Australian Airlines could pay passengers for delayed, cancelled flights

Frustrated travellers could soon receive hundreds of dollars every time their flight is delayed or cancelled, with airlines forced to pay compensation under a new ‘pay on delay’ scheme.

Inspired by the EU261 and UK261 “passenger’s rights” legislation, the Airline Passenger Protections or ‘Pay on Delay’ bill will be presented to the Australian Senate on Monday the 26th of February by coalition senators Bridget McKenzie and Dean Smith.

The bill would provide “concrete protections for passengers to, from and within Australia and its territories in the event of flight delays, cancellations, or denials of boarding,” according to a joint statement by McKenzie and Smith.

This means that any domestic or international airline would be forced to pay passengers a set amount under a set of ‘trigger’ conditions in the event their flight is delayed or cancelled.

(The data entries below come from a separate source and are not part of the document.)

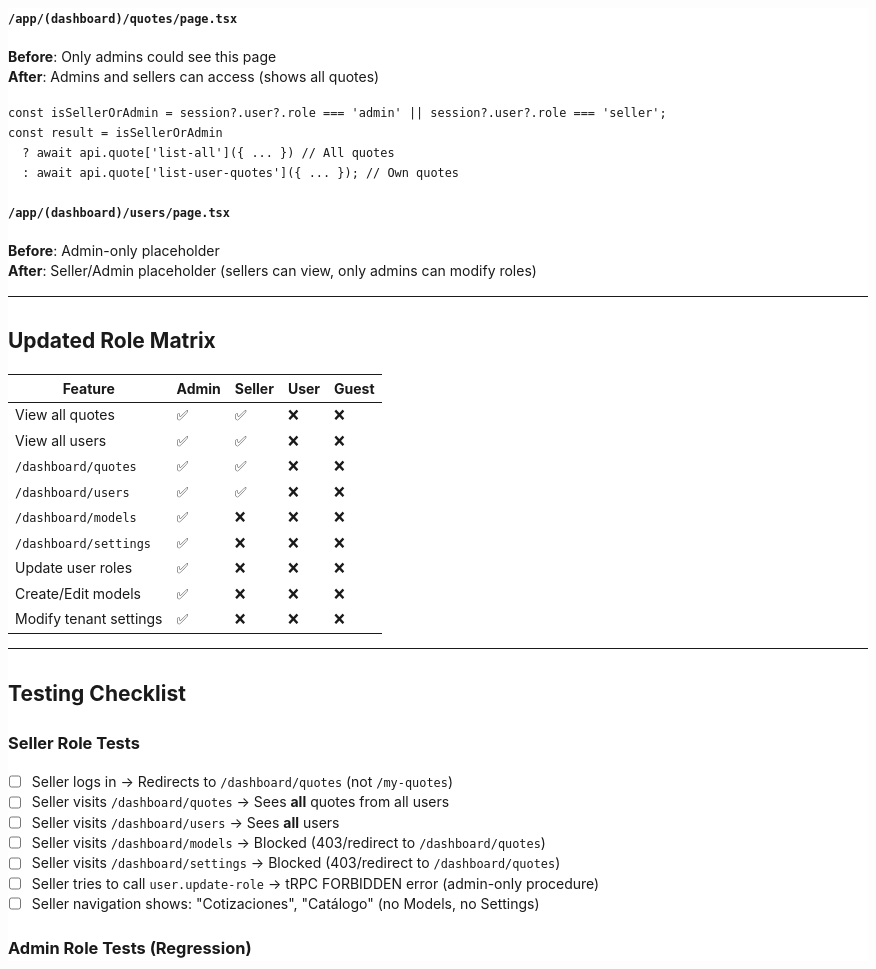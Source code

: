 #### `/app/(dashboard)/quotes/page.tsx`
**Before**: Only admins could see this page  
**After**: Admins and sellers can access (shows all quotes)

```tsx
const isSellerOrAdmin = session?.user?.role === 'admin' || session?.user?.role === 'seller';
const result = isSellerOrAdmin
  ? await api.quote['list-all']({ ... }) // All quotes
  : await api.quote['list-user-quotes']({ ... }); // Own quotes
```

#### `/app/(dashboard)/users/page.tsx`
**Before**: Admin-only placeholder  
**After**: Seller/Admin placeholder (sellers can view, only admins can modify roles)

---

## Updated Role Matrix

| Feature                | Admin | Seller | User | Guest |
| ---------------------- | ----- | ------ | ---- | ----- |
| View all quotes        | ✅     | ✅      | ❌    | ❌     |
| View all users         | ✅     | ✅      | ❌    | ❌     |
| `/dashboard/quotes`    | ✅     | ✅      | ❌    | ❌     |
| `/dashboard/users`     | ✅     | ✅      | ❌    | ❌     |
| `/dashboard/models`    | ✅     | ❌      | ❌    | ❌     |
| `/dashboard/settings`  | ✅     | ❌      | ❌    | ❌     |
| Update user roles      | ✅     | ❌      | ❌    | ❌     |
| Create/Edit models     | ✅     | ❌      | ❌    | ❌     |
| Modify tenant settings | ✅     | ❌      | ❌    | ❌     |

---

## Testing Checklist

### Seller Role Tests

- [ ] Seller logs in → Redirects to `/dashboard/quotes` (not `/my-quotes`)
- [ ] Seller visits `/dashboard/quotes` → Sees **all** quotes from all users
- [ ] Seller visits `/dashboard/users` → Sees **all** users
- [ ] Seller visits `/dashboard/models` → Blocked (403/redirect to `/dashboard/quotes`)
- [ ] Seller visits `/dashboard/settings` → Blocked (403/redirect to `/dashboard/quotes`)
- [ ] Seller tries to call `user.update-role` → tRPC FORBIDDEN error (admin-only procedure)
- [ ] Seller navigation shows: "Cotizaciones", "Catálogo" (no Models, no Settings)

### Admin Role Tests (Regression)
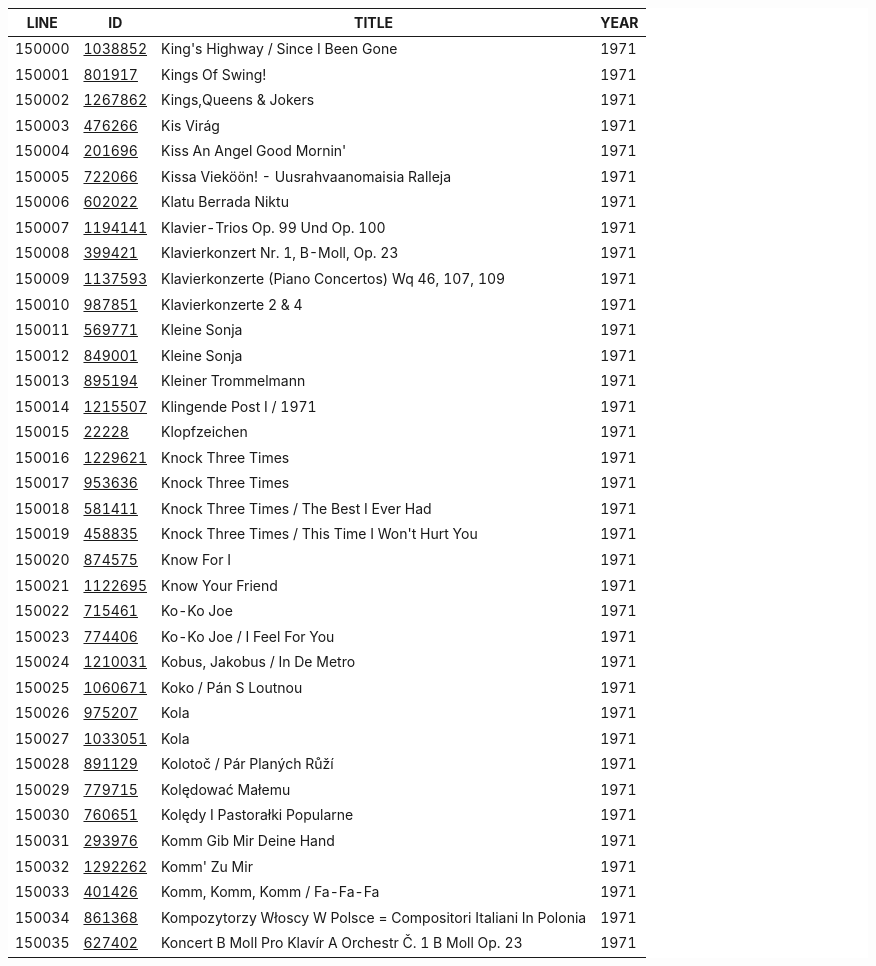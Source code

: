 | LINE   | ID   | TITLE  | YEAR  |
| ------ | ---- | ------ | ----- |
| 150000 | [1038852](https://www.discogs.com/master/1038852) | King's Highway / Since I Been Gone | 1971 |
| 150001 | [801917](https://www.discogs.com/master/801917) | Kings Of Swing! | 1971 |
| 150002 | [1267862](https://www.discogs.com/master/1267862) | Kings,Queens & Jokers | 1971 |
| 150003 | [476266](https://www.discogs.com/master/476266) | Kis Virág | 1971 |
| 150004 | [201696](https://www.discogs.com/master/201696) | Kiss An Angel Good Mornin' | 1971 |
| 150005 | [722066](https://www.discogs.com/master/722066) | Kissa Vieköön! - Uusrahvaanomaisia Ralleja | 1971 |
| 150006 | [602022](https://www.discogs.com/master/602022) | Klatu Berrada Niktu | 1971 |
| 150007 | [1194141](https://www.discogs.com/master/1194141) | Klavier-Trios Op. 99 Und Op. 100 | 1971 |
| 150008 | [399421](https://www.discogs.com/master/399421) | Klavierkonzert Nr. 1, B-Moll, Op. 23 | 1971 |
| 150009 | [1137593](https://www.discogs.com/master/1137593) | Klavierkonzerte (Piano Concertos) Wq 46, 107, 109 | 1971 |
| 150010 | [987851](https://www.discogs.com/master/987851) | Klavierkonzerte 2 & 4 | 1971 |
| 150011 | [569771](https://www.discogs.com/master/569771) | Kleine Sonja | 1971 |
| 150012 | [849001](https://www.discogs.com/master/849001) | Kleine Sonja | 1971 |
| 150013 | [895194](https://www.discogs.com/master/895194) | Kleiner Trommelmann | 1971 |
| 150014 | [1215507](https://www.discogs.com/master/1215507) | Klingende Post I / 1971 | 1971 |
| 150015 | [22228](https://www.discogs.com/master/22228) | Klopfzeichen | 1971 |
| 150016 | [1229621](https://www.discogs.com/master/1229621) | Knock Three Times | 1971 |
| 150017 | [953636](https://www.discogs.com/master/953636) | Knock Three Times | 1971 |
| 150018 | [581411](https://www.discogs.com/master/581411) | Knock Three Times / The Best I Ever Had | 1971 |
| 150019 | [458835](https://www.discogs.com/master/458835) | Knock Three Times / This Time I Won't Hurt You | 1971 |
| 150020 | [874575](https://www.discogs.com/master/874575) | Know For I | 1971 |
| 150021 | [1122695](https://www.discogs.com/master/1122695) | Know Your Friend | 1971 |
| 150022 | [715461](https://www.discogs.com/master/715461) | Ko-Ko Joe | 1971 |
| 150023 | [774406](https://www.discogs.com/master/774406) | Ko-Ko Joe / I Feel For You | 1971 |
| 150024 | [1210031](https://www.discogs.com/master/1210031) | Kobus, Jakobus / In De Metro | 1971 |
| 150025 | [1060671](https://www.discogs.com/master/1060671) | Koko / Pán S Loutnou | 1971 |
| 150026 | [975207](https://www.discogs.com/master/975207) | Kola | 1971 |
| 150027 | [1033051](https://www.discogs.com/master/1033051) | Kola | 1971 |
| 150028 | [891129](https://www.discogs.com/master/891129) | Kolotoč / Pár Planých Růží | 1971 |
| 150029 | [779715](https://www.discogs.com/master/779715) | Kolędować Małemu | 1971 |
| 150030 | [760651](https://www.discogs.com/master/760651) | Kolędy I Pastorałki Popularne | 1971 |
| 150031 | [293976](https://www.discogs.com/master/293976) | Komm Gib Mir Deine Hand | 1971 |
| 150032 | [1292262](https://www.discogs.com/master/1292262) | Komm' Zu Mir | 1971 |
| 150033 | [401426](https://www.discogs.com/master/401426) | Komm, Komm, Komm / Fa-Fa-Fa | 1971 |
| 150034 | [861368](https://www.discogs.com/master/861368) | Kompozytorzy Włoscy W Polsce = Compositori Italiani In Polonia | 1971 |
| 150035 | [627402](https://www.discogs.com/master/627402) | Koncert B Moll Pro Klavír A Orchestr Č. 1 B Moll Op. 23 | 1971 |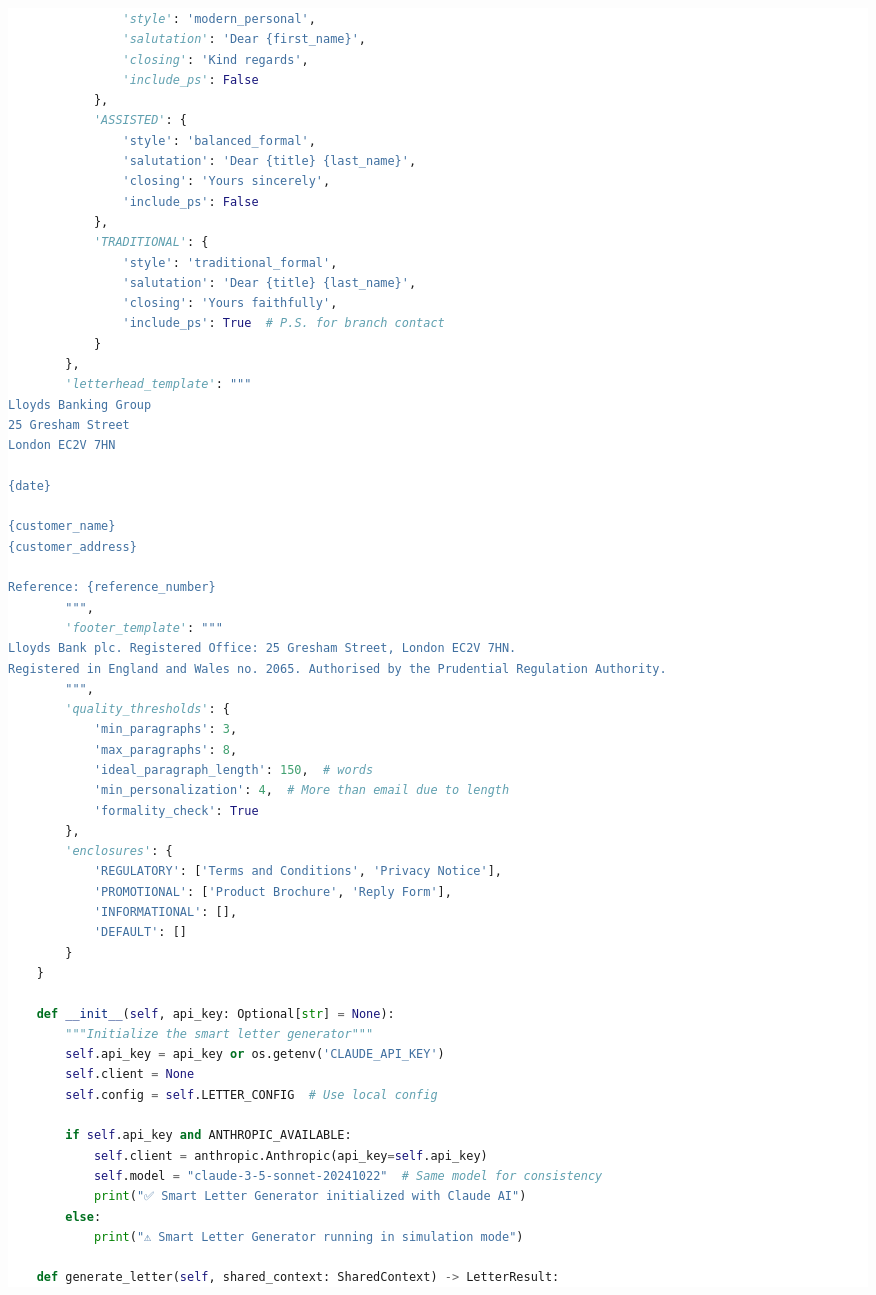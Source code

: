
 ```python
                'style': 'modern_personal',
                'salutation': 'Dear {first_name}',
                'closing': 'Kind regards',
                'include_ps': False
            },
            'ASSISTED': {
                'style': 'balanced_formal',
                'salutation': 'Dear {title} {last_name}',
                'closing': 'Yours sincerely',
                'include_ps': False
            },
            'TRADITIONAL': {
                'style': 'traditional_formal',
                'salutation': 'Dear {title} {last_name}',
                'closing': 'Yours faithfully',
                'include_ps': True  # P.S. for branch contact
            }
        },
        'letterhead_template': """
Lloyds Banking Group
25 Gresham Street
London EC2V 7HN

{date}

{customer_name}
{customer_address}

Reference: {reference_number}
        """,
        'footer_template': """
Lloyds Bank plc. Registered Office: 25 Gresham Street, London EC2V 7HN.
Registered in England and Wales no. 2065. Authorised by the Prudential Regulation Authority.
        """,
        'quality_thresholds': {
            'min_paragraphs': 3,
            'max_paragraphs': 8,
            'ideal_paragraph_length': 150,  # words
            'min_personalization': 4,  # More than email due to length
            'formality_check': True
        },
        'enclosures': {
            'REGULATORY': ['Terms and Conditions', 'Privacy Notice'],
            'PROMOTIONAL': ['Product Brochure', 'Reply Form'],
            'INFORMATIONAL': [],
            'DEFAULT': []
        }
    }
    
    def __init__(self, api_key: Optional[str] = None):
        """Initialize the smart letter generator"""
        self.api_key = api_key or os.getenv('CLAUDE_API_KEY')
        self.client = None
        self.config = self.LETTER_CONFIG  # Use local config
        
        if self.api_key and ANTHROPIC_AVAILABLE:
            self.client = anthropic.Anthropic(api_key=self.api_key)
            self.model = "claude-3-5-sonnet-20241022"  # Same model for consistency
            print("✅ Smart Letter Generator initialized with Claude AI")
        else:
            print("⚠️ Smart Letter Generator running in simulation mode")
    
    def generate_letter(self, shared_context: SharedContext) -> LetterResult:
```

The Senators have not outlined those conditions or the resulting compensation payouts, but under the equivalent compensation schemes in the UK and Europe, passengers are entitled to between $400 and $1000 for delayed or cancelled flights, based primarily on the distance of their trip and length off the delay, but also allowing for how much notice an airline gives passengers.

Compensation is also required if a delay means a passenger misses a connecting flight on the same reservation. In certain circumstances passengers can also have their airfare fully refunded. However, allowances would likely be made for factors outside of an airline’s control, such as the impact of weather. The ‘Pay on Delay’ bill will also clarify that a passenger’s ticket “is on a particular flight, to a particular destination, at a particular time.”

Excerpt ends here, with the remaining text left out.